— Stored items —
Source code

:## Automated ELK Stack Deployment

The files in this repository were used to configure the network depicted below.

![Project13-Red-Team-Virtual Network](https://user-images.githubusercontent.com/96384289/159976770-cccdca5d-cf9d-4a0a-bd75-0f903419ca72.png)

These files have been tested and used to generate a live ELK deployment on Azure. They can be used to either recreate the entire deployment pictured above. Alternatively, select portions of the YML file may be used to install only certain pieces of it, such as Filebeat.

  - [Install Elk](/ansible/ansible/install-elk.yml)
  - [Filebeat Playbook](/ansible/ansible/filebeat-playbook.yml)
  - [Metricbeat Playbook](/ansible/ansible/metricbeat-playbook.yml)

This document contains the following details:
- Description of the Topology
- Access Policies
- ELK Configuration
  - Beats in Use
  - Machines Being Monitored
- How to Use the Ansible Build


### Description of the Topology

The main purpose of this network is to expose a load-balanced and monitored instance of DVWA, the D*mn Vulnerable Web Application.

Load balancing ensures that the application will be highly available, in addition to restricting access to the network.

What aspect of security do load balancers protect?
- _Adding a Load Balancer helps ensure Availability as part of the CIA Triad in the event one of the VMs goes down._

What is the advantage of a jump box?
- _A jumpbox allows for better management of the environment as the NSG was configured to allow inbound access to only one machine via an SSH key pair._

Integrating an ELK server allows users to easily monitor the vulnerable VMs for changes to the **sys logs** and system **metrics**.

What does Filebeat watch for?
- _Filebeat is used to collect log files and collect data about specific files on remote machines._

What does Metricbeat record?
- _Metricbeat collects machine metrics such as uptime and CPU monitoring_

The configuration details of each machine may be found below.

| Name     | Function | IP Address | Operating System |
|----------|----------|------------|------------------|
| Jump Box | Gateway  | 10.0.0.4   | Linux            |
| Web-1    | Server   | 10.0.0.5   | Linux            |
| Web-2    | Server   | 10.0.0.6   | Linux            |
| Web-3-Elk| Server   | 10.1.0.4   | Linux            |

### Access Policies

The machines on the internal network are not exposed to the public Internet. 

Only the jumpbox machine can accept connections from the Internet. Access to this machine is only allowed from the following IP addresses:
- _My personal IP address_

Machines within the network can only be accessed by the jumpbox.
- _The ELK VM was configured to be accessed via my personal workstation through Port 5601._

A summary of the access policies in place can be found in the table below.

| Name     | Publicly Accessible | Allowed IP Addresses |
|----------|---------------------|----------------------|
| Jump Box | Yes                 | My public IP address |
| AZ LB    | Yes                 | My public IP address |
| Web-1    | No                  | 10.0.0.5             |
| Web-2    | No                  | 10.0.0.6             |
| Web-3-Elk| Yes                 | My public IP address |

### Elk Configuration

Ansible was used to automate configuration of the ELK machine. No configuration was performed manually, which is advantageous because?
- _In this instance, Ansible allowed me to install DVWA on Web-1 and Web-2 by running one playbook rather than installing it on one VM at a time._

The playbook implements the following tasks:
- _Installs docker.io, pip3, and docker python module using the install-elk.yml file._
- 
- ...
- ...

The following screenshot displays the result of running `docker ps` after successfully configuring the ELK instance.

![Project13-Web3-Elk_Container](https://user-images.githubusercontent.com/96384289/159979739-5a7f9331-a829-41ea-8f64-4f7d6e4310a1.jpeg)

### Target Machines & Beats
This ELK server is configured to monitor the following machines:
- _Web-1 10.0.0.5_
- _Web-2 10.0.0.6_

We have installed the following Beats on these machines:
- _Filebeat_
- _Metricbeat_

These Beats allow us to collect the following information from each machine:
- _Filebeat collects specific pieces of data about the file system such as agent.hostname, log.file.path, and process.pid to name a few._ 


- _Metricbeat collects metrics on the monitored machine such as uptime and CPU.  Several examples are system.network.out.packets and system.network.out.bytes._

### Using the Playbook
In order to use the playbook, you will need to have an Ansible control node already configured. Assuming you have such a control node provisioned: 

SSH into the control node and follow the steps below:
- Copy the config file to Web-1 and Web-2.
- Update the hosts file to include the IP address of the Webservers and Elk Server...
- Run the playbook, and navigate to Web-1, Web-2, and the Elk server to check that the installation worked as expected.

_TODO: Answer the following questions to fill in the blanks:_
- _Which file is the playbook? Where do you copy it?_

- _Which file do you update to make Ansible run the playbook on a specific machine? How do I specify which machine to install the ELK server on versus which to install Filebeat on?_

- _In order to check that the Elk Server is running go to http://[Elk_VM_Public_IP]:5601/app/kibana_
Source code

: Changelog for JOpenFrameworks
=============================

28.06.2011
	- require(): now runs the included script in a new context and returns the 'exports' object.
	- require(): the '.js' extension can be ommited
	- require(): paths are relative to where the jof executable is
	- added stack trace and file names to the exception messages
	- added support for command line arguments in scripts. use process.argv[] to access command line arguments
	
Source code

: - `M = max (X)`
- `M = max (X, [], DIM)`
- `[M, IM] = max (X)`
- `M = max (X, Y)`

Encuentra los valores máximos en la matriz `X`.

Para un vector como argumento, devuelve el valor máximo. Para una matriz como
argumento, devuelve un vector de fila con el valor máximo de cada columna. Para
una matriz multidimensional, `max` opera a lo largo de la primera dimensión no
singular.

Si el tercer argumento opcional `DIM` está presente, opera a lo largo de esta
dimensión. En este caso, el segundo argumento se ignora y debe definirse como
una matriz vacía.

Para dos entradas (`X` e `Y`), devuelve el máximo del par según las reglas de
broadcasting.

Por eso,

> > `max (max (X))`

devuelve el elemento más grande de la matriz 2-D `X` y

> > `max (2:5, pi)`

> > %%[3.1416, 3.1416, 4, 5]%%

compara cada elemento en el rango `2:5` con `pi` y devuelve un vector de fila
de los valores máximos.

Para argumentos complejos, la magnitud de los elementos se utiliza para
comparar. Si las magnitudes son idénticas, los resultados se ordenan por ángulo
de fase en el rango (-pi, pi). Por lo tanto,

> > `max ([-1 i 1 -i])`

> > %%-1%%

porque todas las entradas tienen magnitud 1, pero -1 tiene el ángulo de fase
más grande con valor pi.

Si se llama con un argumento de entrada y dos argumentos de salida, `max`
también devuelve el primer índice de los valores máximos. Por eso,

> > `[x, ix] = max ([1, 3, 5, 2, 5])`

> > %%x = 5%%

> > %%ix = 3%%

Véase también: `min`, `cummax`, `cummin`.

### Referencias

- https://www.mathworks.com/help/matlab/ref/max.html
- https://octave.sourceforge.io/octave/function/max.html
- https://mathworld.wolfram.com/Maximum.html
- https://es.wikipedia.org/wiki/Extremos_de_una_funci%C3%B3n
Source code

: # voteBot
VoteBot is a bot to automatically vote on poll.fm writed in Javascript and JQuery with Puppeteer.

— Work required —
Reproduce every entry above so that each one matches its source exactly.

— Written answer —
Source code

:## Automated ELK Stack Deployment

The files in this repository were used to configure the network depicted below.

![Project13-Red-Team-Virtual Network](https://user-images.githubusercontent.com/96384289/159976770-cccdca5d-cf9d-4a0a-bd75-0f903419ca72.png)

These files have been tested and used to generate a live ELK deployment on Azure. They can be used to either recreate the entire deployment pictured above. Alternatively, select portions of the YML file may be used to install only certain pieces of it, such as Filebeat.

  - [Install Elk](/ansible/ansible/install-elk.yml)
  - [Filebeat Playbook](/ansible/ansible/filebeat-playbook.yml)
  - [Metricbeat Playbook](/ansible/ansible/metricbeat-playbook.yml)

This document contains the following details:
- Description of the Topology
- Access Policies
- ELK Configuration
  - Beats in Use
  - Machines Being Monitored
- How to Use the Ansible Build


### Description of the Topology

The main purpose of this network is to expose a load-balanced and monitored instance of DVWA, the D*mn Vulnerable Web Application.

Load balancing ensures that the application will be highly available, in addition to restricting access to the network.

What aspect of security do load balancers protect?
- _Adding a Load Balancer helps ensure Availability as part of the CIA Triad in the event one of the VMs goes down._

What is the advantage of a jump box?
- _A jumpbox allows for better management of the environment as the NSG was configured to allow inbound access to only one machine via an SSH key pair._

Integrating an ELK server allows users to easily monitor the vulnerable VMs for changes to the **sys logs** and system **metrics**.

What does Filebeat watch for?
- _Filebeat is used to collect log files and collect data about specific files on remote machines._

What does Metricbeat record?
- _Metricbeat collects machine metrics such as uptime and CPU monitoring_

The configuration details of each machine may be found below.

| Name     | Function | IP Address | Operating System |
|----------|----------|------------|------------------|
| Jump Box | Gateway  | 10.0.0.4   | Linux            |
| Web-1    | Server   | 10.0.0.5   | Linux            |
| Web-2    | Server   | 10.0.0.6   | Linux            |
| Web-3-Elk| Server   | 10.1.0.4   | Linux            |

### Access Policies

The machines on the internal network are not exposed to the public Internet. 

Only the jumpbox machine can accept connections from the Internet. Access to this machine is only allowed from the following IP addresses:
- _My personal IP address_

Machines within the network can only be accessed by the jumpbox.
- _The ELK VM was configured to be accessed via my personal workstation through Port 5601._

A summary of the access policies in place can be found in the table below.

| Name     | Publicly Accessible | Allowed IP Addresses |
|----------|---------------------|----------------------|
| Jump Box | Yes                 | My public IP address |
| AZ LB    | Yes                 | My public IP address |
| Web-1    | No                  | 10.0.0.5             |
| Web-2    | No                  | 10.0.0.6             |
| Web-3-Elk| Yes                 | My public IP address |

### Elk Configuration

Ansible was used to automate configuration of the ELK machine. No configuration was performed manually, which is advantageous because?
- _In this instance, Ansible allowed me to install DVWA on Web-1 and Web-2 by running one playbook rather than installing it on one VM at a time._

The playbook implements the following tasks:
- _Installs docker.io, pip3, and docker python module using the install-elk.yml file._
- 
- ...
- ...

The following screenshot displays the result of running `docker ps` after successfully configuring the ELK instance.

![Project13-Web3-Elk_Container](https://user-images.githubusercontent.com/96384289/159979739-5a7f9331-a829-41ea-8f64-4f7d6e4310a1.jpeg)

### Target Machines & Beats
This ELK server is configured to monitor the following machines:
- _Web-1 10.0.0.5_
- _Web-2 10.0.0.6_

We have installed the following Beats on these machines:
- _Filebeat_
- _Metricbeat_

These Beats allow us to collect the following information from each machine:
- _Filebeat collects specific pieces of data about the file system such as agent.hostname, log.file.path, and process.pid to name a few._ 


- _Metricbeat collects metrics on the monitored machine such as uptime and CPU.  Several examples are system.network.out.packets and system.network.out.bytes._

### Using the Playbook
In order to use the playbook, you will need to have an Ansible control node already configured. Assuming you have such a control node provisioned: 

SSH into the control node and follow the steps below:
- Copy the config file to Web-1 and Web-2.
- Update the hosts file to include the IP address of the Webservers and Elk Server...
- Run the playbook, and navigate to Web-1, Web-2, and the Elk server to check that the installation worked as expected.

_TODO: Answer the following questions to fill in the blanks:_
- _Which file is the playbook? Where do you copy it?_

- _Which file do you update to make Ansible run the playbook on a specific machine? How do I specify which machine to install the ELK server on versus which to install Filebeat on?_

- _In order to check that the Elk Server is running go to http://[Elk_VM_Public_IP]:5601/app/kibana_
Source code

: Changelog for JOpenFrameworks
=============================

28.06.2011
	- require(): now runs the included script in a new context and returns the 'exports' object.
	- require(): the '.js' extension can be ommited
	- require(): paths are relative to where the jof executable is
	- added stack trace and file names to the exception messages
	- added support for command line arguments in scripts. use process.argv[] to access command line arguments
	
Source code

: - `M = max (X)`
- `M = max (X, [], DIM)`
- `[M, IM] = max (X)`
- `M = max (X, Y)`

Encuentra los valores máximos en la matriz `X`.

Para un vector como argumento, devuelve el valor máximo. Para una matriz como
argumento, devuelve un vector de fila con el valor máximo de cada columna. Para
una matriz multidimensional, `max` opera a lo largo de la primera dimensión no
singular.

Si el tercer argumento opcional `DIM` está presente, opera a lo largo de esta
dimensión. En este caso, el segundo argumento se ignora y debe definirse como
una matriz vacía.

Para dos entradas (`X` e `Y`), devuelve el máximo del par según las reglas de
broadcasting.

Por eso,

> > `max (max (X))`

devuelve el elemento más grande de la matriz 2-D `X` y

> > `max (2:5, pi)`

> > %%[3.1416, 3.1416, 4, 5]%%

compara cada elemento en el rango `2:5` con `pi` y devuelve un vector de fila
de los valores máximos.

Para argumentos complejos, la magnitud de los elementos se utiliza para
comparar. Si las magnitudes son idénticas, los resultados se ordenan por ángulo
de fase en el rango (-pi, pi). Por lo tanto,

> > `max ([-1 i 1 -i])`

> > %%-1%%

porque todas las entradas tienen magnitud 1, pero -1 tiene el ángulo de fase
más grande con valor pi.

Si se llama con un argumento de entrada y dos argumentos de salida, `max`
también devuelve el primer índice de los valores máximos. Por eso,

> > `[x, ix] = max ([1, 3, 5, 2, 5])`

> > %%x = 5%%

> > %%ix = 3%%

Véase también: `min`, `cummax`, `cummin`.

### Referencias

- https://www.mathworks.com/help/matlab/ref/max.html
- https://octave.sourceforge.io/octave/function/max.html
- https://mathworld.wolfram.com/Maximum.html
- https://es.wikipedia.org/wiki/Extremos_de_una_funci%C3%B3n
Source code

: # voteBot
VoteBot is a bot to automatically vote on poll.fm writed in Javascript and JQuery with Puppeteer.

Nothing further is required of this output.